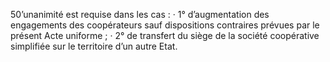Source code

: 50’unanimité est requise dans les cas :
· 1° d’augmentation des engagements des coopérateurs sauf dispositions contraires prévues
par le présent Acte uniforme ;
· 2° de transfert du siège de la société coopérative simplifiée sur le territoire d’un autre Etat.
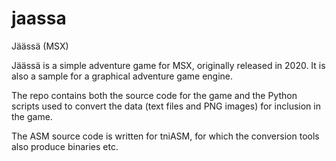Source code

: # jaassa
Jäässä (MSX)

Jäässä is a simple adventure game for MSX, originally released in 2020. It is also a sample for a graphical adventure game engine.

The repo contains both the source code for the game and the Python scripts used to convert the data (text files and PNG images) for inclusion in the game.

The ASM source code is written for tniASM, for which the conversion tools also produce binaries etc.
- - - - -
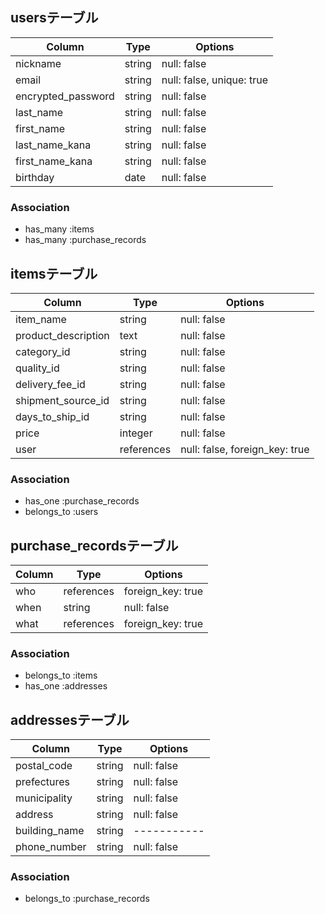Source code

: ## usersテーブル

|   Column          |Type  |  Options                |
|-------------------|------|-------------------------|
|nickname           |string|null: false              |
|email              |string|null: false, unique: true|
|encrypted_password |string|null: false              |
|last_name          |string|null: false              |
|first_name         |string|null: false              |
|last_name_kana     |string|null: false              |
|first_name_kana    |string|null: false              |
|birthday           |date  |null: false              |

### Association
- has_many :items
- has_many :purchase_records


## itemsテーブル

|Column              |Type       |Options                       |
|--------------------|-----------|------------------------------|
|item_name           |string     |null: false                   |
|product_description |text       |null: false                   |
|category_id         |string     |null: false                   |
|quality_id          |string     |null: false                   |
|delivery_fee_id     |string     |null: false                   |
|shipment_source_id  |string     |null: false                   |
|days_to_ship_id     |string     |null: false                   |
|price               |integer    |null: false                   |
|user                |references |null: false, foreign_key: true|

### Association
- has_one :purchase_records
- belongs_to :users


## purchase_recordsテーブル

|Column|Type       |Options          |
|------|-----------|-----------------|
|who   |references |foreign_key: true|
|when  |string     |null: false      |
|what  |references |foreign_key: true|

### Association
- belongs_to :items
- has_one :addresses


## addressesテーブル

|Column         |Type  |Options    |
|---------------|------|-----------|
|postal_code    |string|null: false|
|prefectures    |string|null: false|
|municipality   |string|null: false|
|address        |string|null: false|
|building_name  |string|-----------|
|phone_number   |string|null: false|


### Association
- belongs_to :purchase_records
- - - - -
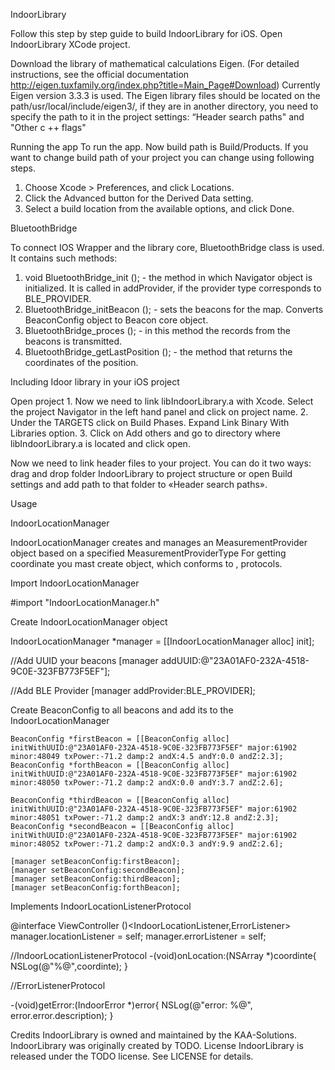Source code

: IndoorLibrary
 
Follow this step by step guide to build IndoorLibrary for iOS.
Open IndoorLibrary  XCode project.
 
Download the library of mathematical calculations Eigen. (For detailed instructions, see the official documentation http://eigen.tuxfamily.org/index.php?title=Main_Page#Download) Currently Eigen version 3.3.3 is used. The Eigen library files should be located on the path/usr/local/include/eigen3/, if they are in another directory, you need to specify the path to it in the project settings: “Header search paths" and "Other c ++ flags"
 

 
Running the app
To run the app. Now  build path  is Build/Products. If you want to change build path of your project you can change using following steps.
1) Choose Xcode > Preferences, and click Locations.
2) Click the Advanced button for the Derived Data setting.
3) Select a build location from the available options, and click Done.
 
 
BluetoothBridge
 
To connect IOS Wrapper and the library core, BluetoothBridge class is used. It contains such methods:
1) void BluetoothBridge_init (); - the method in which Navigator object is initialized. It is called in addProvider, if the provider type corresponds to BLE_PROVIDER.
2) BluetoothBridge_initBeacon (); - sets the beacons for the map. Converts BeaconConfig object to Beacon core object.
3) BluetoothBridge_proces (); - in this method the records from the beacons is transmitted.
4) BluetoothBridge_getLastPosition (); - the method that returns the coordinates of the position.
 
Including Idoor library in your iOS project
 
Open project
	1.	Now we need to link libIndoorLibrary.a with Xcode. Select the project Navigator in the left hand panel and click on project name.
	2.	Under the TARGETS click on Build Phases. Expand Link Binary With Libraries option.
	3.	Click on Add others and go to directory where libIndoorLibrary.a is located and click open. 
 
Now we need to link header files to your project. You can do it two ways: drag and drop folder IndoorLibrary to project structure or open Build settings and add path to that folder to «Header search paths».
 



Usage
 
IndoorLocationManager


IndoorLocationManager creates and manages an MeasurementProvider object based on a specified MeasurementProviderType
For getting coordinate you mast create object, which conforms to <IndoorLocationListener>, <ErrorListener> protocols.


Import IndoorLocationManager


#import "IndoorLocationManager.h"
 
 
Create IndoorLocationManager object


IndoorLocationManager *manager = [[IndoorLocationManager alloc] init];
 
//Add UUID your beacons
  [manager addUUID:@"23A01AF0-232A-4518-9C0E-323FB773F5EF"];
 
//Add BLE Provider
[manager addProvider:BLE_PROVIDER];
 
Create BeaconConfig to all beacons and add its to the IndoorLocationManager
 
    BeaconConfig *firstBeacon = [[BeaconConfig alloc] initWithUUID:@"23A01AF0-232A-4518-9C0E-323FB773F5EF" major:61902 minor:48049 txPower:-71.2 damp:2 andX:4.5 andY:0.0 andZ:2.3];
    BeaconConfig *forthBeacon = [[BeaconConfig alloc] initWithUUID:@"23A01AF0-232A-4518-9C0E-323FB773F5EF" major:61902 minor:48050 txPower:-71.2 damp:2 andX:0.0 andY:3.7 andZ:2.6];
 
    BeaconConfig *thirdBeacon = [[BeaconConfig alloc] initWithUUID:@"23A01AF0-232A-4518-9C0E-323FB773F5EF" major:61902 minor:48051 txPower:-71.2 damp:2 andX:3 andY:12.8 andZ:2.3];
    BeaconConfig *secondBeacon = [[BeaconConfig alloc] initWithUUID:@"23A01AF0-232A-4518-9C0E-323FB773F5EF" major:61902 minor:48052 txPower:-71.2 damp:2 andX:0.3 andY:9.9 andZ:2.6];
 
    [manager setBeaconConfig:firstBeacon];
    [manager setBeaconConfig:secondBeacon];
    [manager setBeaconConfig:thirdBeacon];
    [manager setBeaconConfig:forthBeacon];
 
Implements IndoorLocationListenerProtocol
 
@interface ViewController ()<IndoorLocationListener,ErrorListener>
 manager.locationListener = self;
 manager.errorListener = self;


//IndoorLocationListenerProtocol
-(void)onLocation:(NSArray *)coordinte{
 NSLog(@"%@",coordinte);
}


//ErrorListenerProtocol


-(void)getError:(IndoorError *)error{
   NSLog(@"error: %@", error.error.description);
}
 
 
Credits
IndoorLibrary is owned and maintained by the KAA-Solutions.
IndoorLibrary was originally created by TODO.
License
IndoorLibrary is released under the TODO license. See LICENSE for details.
- - - - -
- EXERCISE
Look back at the entries above. Retype the line with "4) BluetoothBridge_getLastPosition ();", the line with "IndoorLocationManager creates and", and all lines in between.

- TASK SOLUTION
4) BluetoothBridge_getLastPosition (); - the method that returns the coordinates of the position.
 
Including Idoor library in your iOS project
 
Open project
	1.	Now we need to link libIndoorLibrary.a with Xcode. Select the project Navigator in the left hand panel and click on project name.
	2.	Under the TARGETS click on Build Phases. Expand Link Binary With Libraries option.
	3.	Click on Add others and go to directory where libIndoorLibrary.a is located and click open. 
 
Now we need to link header files to your project. You can do it two ways: drag and drop folder IndoorLibrary to project structure or open Build settings and add path to that folder to «Header search paths».
 



Usage
 
IndoorLocationManager


IndoorLocationManager creates and manages an MeasurementProvider object based on a specified MeasurementProviderType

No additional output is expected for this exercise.